Los supervivientes no dijeron nada, ni tampoco se movieron, sino que se quedaron donde estaban, con la mirada fija, sin parpadear.
—¿Kirhaz? —dijo Hamnir con incertidumbre—. ¿Birri? ¿Estáis bien? ¿Tenéis habitaciones para que podamos descansar?
Kirhaz alzó la ballesta, que tembló en sus manos arrugadas. Disparó con poca puntería, y la saeta golpeó una espinilla de Hamnir.
—Vosotros amenazáis al Durmiente —dijo Birri—. Debéis morir.
Hamnir gritó, tanto de sorpresa como de dolor, y estuvo a punto de caer.
—¡Príncipe Hamnir!
Gorril cogió a Hamnir y lo mantuvo de pie.
Todos se quedaron mirando a los enanos del clan Diamantista, boquiabiertos de pasmo. Kirhaz dejó caer la ballesta, que repiqueteó en el suelo, y sacó el hacha. Él y Birrisson les hicieron a los otros supervivientes un gesto de avance, y comenzaron a caminar arrastrando los pies, sin energía, al mismo tiempo que alzaban las armas.
—Noble Kirhaz, Birri, no entiendo —dijo Hamnir, e hizo una mueca de dolor al descargar el peso sobre la pierna herida—. ¿Por qué nos atacáis? ¿Quién es el Durmiente?
Ni Kirhaz ni Birrisson respondieron. El resto de demacrados soldados continuaron avanzando, con la mirada fija en Hamnir y su sitiado ejército. Gotrek gruñó inarticuladamente.
—¡Grimnir!, ¿qué les sucede? —gritó Hamnir.
—Están…, están igual que los orcos —dijo Gorril—. ¿Cómo puede ser? ¿Cómo es que no nos dimos cuenta antes?

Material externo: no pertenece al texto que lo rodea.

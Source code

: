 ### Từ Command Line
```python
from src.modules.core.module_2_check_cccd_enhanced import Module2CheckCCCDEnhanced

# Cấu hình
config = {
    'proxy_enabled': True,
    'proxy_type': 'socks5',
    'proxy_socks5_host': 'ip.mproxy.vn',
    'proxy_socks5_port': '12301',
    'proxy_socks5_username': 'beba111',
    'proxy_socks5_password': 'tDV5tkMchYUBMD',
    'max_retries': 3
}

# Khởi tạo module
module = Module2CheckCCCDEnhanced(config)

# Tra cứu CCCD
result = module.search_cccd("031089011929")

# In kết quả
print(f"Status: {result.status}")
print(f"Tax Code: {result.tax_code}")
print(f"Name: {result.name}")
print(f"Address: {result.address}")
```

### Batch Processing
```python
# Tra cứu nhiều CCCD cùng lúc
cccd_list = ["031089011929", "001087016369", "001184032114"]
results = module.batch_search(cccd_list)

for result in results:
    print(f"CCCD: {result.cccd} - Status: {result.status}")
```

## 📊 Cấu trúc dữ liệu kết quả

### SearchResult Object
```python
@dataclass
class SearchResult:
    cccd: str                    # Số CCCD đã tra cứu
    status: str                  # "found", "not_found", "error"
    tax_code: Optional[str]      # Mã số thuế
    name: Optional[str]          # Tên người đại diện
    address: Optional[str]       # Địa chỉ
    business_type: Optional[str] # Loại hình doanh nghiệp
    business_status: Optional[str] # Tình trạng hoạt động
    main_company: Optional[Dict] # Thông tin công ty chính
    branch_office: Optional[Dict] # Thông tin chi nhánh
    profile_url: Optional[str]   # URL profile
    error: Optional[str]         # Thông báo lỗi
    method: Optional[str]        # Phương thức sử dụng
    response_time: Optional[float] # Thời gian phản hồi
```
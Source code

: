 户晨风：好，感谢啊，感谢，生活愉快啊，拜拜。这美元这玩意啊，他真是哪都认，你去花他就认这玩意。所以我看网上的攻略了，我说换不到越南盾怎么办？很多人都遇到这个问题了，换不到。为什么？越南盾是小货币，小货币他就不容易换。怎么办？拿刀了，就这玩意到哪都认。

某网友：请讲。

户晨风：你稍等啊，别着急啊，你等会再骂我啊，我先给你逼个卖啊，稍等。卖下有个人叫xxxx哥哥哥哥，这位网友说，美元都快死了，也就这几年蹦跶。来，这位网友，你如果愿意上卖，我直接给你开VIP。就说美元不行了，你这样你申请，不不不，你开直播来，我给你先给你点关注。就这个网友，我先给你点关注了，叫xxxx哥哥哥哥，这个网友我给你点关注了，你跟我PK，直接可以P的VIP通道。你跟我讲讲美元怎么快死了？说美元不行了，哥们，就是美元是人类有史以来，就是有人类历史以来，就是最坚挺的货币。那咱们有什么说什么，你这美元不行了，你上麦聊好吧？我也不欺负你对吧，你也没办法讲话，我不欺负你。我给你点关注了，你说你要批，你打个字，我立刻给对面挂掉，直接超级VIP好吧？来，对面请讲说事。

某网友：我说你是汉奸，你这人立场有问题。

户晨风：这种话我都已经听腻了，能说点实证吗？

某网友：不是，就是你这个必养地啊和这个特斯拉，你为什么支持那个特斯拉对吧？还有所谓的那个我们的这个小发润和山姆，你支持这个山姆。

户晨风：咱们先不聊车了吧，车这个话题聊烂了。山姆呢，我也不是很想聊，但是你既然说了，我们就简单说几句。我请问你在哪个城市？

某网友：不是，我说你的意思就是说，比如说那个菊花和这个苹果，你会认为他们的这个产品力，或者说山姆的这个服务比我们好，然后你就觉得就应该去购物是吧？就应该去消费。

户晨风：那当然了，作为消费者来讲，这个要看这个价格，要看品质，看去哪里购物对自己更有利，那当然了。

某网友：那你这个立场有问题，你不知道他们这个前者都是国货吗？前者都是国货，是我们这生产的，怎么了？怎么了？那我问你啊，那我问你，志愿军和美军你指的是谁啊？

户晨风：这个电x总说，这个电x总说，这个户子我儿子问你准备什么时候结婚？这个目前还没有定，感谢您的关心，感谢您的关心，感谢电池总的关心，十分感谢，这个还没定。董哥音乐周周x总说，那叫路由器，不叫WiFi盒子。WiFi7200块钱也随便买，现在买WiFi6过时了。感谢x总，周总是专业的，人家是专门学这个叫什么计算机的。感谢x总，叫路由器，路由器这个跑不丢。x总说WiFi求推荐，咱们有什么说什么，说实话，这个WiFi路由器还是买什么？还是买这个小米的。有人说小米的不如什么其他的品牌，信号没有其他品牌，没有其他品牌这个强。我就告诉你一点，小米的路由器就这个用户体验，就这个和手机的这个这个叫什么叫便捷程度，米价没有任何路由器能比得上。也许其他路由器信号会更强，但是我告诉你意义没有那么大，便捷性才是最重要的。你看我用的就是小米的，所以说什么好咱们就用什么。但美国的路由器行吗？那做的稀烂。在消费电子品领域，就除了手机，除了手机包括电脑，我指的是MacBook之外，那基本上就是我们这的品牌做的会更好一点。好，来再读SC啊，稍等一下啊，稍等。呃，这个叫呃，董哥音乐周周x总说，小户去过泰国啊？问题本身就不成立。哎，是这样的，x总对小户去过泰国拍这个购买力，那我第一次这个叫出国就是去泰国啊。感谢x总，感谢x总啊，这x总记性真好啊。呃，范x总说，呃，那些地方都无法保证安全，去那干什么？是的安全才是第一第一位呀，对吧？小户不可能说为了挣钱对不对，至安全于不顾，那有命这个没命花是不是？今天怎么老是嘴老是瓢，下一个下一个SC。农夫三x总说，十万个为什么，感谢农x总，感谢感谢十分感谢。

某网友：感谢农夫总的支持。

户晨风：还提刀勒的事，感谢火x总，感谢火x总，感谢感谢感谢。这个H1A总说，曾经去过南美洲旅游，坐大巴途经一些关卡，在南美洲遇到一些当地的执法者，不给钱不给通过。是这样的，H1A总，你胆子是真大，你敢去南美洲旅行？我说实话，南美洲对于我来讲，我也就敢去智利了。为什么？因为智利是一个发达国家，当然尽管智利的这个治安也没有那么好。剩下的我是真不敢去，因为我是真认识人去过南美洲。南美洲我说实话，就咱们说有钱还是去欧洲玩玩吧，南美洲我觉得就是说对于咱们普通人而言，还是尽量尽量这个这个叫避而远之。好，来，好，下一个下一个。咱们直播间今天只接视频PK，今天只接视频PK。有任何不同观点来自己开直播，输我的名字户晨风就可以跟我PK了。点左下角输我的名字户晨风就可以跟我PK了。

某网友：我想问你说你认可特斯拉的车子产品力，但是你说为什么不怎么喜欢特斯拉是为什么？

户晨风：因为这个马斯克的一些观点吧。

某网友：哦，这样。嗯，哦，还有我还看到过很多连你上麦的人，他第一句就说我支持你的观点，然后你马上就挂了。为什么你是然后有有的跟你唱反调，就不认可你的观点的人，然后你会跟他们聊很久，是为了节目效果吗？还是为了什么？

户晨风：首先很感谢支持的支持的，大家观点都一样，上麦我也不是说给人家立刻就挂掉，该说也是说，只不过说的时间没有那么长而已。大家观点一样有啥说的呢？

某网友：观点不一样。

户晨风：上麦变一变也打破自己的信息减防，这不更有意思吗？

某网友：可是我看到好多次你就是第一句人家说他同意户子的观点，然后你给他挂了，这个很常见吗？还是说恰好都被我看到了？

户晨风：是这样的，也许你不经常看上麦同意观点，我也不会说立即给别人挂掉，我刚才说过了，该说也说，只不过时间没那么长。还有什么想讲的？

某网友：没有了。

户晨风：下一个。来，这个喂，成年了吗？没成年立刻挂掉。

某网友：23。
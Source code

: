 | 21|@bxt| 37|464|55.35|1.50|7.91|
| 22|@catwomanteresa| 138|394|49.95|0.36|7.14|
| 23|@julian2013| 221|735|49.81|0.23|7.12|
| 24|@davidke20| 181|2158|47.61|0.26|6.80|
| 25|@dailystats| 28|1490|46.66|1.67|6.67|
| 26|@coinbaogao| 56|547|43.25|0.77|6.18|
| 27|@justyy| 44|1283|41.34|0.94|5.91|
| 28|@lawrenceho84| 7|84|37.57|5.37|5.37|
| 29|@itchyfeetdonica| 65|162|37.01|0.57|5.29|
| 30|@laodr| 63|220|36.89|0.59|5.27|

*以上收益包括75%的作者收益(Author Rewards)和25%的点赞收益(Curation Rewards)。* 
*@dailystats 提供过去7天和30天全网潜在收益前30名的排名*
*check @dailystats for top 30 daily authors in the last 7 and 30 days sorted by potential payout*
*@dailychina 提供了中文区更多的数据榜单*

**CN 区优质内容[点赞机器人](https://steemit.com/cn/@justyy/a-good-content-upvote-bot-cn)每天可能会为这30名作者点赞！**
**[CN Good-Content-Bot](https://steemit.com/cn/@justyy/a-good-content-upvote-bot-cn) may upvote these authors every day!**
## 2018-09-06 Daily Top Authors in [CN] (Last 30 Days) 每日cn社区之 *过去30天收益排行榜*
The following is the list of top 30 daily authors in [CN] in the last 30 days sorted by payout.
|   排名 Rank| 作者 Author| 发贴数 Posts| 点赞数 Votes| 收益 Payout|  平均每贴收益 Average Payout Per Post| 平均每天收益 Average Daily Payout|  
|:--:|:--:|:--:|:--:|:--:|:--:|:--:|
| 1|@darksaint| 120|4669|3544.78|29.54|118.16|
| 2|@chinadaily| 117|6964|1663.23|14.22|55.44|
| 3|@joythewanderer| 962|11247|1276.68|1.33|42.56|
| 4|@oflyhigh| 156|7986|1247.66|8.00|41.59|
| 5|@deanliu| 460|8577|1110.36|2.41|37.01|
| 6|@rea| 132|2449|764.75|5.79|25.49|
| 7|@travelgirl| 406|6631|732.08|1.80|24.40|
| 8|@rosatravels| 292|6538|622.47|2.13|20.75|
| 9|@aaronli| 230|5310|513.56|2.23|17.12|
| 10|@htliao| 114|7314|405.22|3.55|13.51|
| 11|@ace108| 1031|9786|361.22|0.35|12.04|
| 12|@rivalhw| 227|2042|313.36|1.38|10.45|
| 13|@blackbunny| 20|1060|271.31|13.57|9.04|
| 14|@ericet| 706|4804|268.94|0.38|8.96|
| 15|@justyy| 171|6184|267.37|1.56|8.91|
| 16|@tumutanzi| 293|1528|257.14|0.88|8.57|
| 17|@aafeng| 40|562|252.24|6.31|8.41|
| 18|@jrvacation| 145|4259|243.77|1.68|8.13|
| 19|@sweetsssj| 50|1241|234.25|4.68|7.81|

Hamnir retrocedió un paso. Los otros hicieron lo mismo. Todo el ejército se alejaba poco a poco de los extraños enanos silenciosos.
—¿Es al Durmiente a quien percibimos en la mina? —preguntó Félix con incertidumbre—. ¿Ha sometido sus mentes mediante brujería?
—Imposible —replicó Hamnir, como si intentara convencerse a sí mismo—. Los enanos nos reímos de la brujería. No nos afecta. —Le gritó a Kirhaz, que estaba alzando el hacha—. ¡Noble Helmgard, por favor! Recobra la sensatez. Birrisson, ¿has olvidado nuestra amistad? Ferga, haz que me escuchen.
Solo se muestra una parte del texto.